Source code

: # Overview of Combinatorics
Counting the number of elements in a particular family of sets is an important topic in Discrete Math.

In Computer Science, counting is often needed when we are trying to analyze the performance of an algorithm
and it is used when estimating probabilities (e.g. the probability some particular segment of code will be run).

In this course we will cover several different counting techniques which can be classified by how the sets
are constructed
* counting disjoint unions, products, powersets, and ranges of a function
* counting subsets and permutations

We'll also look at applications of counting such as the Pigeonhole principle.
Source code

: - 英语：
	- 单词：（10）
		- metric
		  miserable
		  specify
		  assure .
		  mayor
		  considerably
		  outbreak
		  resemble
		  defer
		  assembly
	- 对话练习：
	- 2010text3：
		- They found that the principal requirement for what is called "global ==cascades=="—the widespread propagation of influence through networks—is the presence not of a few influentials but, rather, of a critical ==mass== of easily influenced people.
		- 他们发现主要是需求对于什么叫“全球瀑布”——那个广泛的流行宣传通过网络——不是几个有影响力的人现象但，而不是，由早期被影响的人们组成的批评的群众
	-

+---+

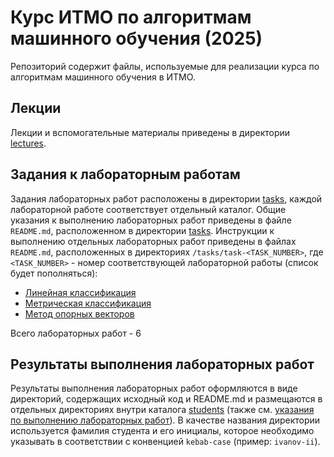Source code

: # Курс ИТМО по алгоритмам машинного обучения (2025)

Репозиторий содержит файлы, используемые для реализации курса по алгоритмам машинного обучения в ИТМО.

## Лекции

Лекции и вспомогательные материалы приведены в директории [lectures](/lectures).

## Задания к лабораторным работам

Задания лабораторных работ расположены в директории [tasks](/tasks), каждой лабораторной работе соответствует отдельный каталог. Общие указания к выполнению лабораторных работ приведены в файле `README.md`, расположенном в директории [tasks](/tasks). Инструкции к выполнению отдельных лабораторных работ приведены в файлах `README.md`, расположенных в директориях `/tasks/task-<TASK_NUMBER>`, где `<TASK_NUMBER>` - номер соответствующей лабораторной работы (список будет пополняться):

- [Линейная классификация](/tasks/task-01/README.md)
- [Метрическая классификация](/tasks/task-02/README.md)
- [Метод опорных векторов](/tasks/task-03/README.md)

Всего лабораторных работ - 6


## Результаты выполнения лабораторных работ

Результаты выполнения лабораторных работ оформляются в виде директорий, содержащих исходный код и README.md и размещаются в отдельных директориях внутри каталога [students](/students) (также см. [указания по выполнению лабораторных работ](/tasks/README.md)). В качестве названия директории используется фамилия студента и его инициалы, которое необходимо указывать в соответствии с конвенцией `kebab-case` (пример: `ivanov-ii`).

+---+

Task directions :: Each line of the material with the word "Результаты" in it should be listed.

Task result ::
## Результаты выполнения лабораторных работ
Результаты выполнения лабораторных работ оформляются в виде директорий, содержащих исходный код и README.md и размещаются в отдельных директориях внутри каталога [students](/students) (также см. [указания по выполнению лабораторных работ](/tasks/README.md)). В качестве названия директории используется фамилия студента и его инициалы, которое необходимо указывать в соответствии с конвенцией `kebab-case` (пример: `ivanov-ii`).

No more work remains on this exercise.